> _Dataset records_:
════
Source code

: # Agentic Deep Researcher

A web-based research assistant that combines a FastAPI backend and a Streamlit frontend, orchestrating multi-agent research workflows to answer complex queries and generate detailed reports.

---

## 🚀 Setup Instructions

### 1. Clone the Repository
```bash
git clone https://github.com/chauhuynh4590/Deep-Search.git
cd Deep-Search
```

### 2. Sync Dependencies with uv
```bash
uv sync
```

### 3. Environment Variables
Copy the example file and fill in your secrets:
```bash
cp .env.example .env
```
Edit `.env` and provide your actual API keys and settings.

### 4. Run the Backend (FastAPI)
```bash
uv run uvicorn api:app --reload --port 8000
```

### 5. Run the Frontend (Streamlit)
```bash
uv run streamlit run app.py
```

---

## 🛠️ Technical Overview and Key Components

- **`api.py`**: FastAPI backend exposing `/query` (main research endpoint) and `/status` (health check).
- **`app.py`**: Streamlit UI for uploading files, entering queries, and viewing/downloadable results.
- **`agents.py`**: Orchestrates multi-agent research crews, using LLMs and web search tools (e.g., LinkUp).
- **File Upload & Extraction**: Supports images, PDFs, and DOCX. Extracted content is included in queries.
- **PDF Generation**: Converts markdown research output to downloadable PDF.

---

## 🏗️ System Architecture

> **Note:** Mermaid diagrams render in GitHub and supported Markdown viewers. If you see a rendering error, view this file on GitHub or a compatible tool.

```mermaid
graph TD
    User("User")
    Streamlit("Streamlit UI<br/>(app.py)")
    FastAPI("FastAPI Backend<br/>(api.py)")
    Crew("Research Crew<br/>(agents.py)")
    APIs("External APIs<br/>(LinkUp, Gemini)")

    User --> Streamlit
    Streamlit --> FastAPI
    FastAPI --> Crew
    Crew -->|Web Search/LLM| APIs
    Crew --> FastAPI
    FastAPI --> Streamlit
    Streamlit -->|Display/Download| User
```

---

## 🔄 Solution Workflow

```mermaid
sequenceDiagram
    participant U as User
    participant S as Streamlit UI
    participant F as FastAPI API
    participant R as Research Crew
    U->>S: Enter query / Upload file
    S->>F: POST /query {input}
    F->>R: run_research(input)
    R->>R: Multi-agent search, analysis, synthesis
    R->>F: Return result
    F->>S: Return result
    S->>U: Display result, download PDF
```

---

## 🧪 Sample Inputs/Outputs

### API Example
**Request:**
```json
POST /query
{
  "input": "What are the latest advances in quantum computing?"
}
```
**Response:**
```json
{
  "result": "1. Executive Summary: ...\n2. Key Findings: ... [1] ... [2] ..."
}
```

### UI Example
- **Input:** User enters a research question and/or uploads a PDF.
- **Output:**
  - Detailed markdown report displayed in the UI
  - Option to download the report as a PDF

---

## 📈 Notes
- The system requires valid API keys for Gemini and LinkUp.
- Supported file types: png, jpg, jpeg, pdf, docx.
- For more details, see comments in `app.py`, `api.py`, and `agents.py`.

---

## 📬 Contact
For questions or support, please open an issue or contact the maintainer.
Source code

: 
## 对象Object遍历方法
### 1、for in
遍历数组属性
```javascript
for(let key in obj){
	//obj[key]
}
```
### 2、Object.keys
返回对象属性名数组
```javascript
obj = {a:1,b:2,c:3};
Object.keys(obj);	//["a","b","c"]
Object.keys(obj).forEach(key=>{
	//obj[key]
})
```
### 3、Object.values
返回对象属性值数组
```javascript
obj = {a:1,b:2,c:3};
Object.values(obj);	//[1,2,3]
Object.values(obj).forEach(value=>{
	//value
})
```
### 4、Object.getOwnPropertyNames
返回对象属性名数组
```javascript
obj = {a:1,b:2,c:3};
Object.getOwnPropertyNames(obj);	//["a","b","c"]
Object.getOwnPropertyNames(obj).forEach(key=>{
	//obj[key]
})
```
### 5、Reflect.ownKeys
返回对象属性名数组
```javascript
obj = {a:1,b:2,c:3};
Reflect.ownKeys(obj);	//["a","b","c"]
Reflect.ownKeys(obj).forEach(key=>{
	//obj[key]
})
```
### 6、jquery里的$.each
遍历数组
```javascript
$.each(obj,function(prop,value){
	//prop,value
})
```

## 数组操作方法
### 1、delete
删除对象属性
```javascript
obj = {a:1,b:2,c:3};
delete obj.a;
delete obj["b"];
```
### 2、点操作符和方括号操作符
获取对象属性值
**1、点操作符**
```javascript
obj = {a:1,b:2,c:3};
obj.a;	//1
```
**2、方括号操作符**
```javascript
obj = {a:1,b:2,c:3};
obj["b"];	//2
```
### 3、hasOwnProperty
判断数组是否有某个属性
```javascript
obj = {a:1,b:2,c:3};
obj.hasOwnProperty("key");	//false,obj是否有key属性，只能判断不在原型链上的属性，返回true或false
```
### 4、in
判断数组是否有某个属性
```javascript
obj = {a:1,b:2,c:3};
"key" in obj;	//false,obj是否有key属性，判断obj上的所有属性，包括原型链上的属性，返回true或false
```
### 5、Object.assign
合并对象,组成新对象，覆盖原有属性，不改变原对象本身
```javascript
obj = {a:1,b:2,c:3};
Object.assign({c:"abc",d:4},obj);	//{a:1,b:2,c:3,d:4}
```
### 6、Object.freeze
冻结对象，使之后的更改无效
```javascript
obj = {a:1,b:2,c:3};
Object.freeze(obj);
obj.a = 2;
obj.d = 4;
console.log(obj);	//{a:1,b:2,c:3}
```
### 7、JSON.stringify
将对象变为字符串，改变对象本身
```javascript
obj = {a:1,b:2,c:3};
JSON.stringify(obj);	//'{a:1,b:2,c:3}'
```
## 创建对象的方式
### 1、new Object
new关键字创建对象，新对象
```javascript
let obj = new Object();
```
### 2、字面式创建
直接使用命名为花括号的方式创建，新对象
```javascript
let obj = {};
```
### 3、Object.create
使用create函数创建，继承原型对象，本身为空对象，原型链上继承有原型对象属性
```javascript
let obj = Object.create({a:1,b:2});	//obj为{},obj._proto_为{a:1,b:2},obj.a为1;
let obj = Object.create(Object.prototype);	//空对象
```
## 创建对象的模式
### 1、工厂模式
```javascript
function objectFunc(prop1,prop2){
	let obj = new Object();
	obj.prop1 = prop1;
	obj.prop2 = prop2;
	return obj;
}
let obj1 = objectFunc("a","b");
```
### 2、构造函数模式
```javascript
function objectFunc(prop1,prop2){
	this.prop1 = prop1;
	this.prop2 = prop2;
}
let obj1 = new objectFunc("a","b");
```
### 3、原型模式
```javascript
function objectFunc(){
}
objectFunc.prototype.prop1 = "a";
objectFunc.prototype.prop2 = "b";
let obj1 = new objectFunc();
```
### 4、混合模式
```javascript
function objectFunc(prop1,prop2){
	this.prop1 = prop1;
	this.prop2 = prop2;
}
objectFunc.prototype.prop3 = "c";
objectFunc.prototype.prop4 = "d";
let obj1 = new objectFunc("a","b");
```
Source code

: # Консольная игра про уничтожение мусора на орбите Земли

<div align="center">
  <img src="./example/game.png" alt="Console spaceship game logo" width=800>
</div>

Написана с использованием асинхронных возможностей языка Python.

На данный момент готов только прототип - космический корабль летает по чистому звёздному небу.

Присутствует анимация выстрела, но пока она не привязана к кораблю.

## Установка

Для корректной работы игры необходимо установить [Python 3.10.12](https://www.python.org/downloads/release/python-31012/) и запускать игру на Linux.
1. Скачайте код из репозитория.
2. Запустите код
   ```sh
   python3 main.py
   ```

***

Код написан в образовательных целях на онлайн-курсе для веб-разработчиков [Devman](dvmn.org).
════
> _What is required_: In the data above, find the line that contains "## 🏗️ System Architecture", then reproduce exactly every line from the first line through that line.

> _Solution below_:
Source code

: # Agentic Deep Researcher

A web-based research assistant that combines a FastAPI backend and a Streamlit frontend, orchestrating multi-agent research workflows to answer complex queries and generate detailed reports.

---

## 🚀 Setup Instructions

### 1. Clone the Repository
```bash
git clone https://github.com/chauhuynh4590/Deep-Search.git
cd Deep-Search
```

### 2. Sync Dependencies with uv
```bash
uv sync
```

### 3. Environment Variables
Copy the example file and fill in your secrets:
```bash
cp .env.example .env
```
Edit `.env` and provide your actual API keys and settings.

### 4. Run the Backend (FastAPI)
```bash
uv run uvicorn api:app --reload --port 8000
```

### 5. Run the Frontend (Streamlit)
```bash
uv run streamlit run app.py
```

---

## 🛠️ Technical Overview and Key Components

- **`api.py`**: FastAPI backend exposing `/query` (main research endpoint) and `/status` (health check).
- **`app.py`**: Streamlit UI for uploading files, entering queries, and viewing/downloadable results.
- **`agents.py`**: Orchestrates multi-agent research crews, using LLMs and web search tools (e.g., LinkUp).
- **File Upload & Extraction**: Supports images, PDFs, and DOCX. Extracted content is included in queries.
- **PDF Generation**: Converts markdown research output to downloadable PDF.

---

## 🏗️ System Architecture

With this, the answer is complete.